- _Task requirements_
Only lines holding "based" are needed; copy each of them from the data below.

++++++++++

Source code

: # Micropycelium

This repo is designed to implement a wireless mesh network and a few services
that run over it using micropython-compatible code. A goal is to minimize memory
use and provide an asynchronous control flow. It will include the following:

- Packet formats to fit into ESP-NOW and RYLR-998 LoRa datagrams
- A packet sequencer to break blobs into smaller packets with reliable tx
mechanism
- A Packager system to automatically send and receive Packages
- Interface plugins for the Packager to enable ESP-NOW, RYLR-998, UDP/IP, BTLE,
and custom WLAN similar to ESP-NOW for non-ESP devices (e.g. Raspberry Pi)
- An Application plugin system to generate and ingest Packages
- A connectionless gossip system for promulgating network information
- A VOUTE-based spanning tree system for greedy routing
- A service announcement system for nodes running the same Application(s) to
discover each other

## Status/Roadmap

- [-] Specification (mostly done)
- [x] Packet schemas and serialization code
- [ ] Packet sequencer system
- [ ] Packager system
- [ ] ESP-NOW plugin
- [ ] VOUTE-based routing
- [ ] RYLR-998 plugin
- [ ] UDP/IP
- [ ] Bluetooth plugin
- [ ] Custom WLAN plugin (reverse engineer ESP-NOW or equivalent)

++++++++++

- _Solution for this task_
- A VOUTE-based spanning tree system for greedy routing
- [ ] VOUTE-based routing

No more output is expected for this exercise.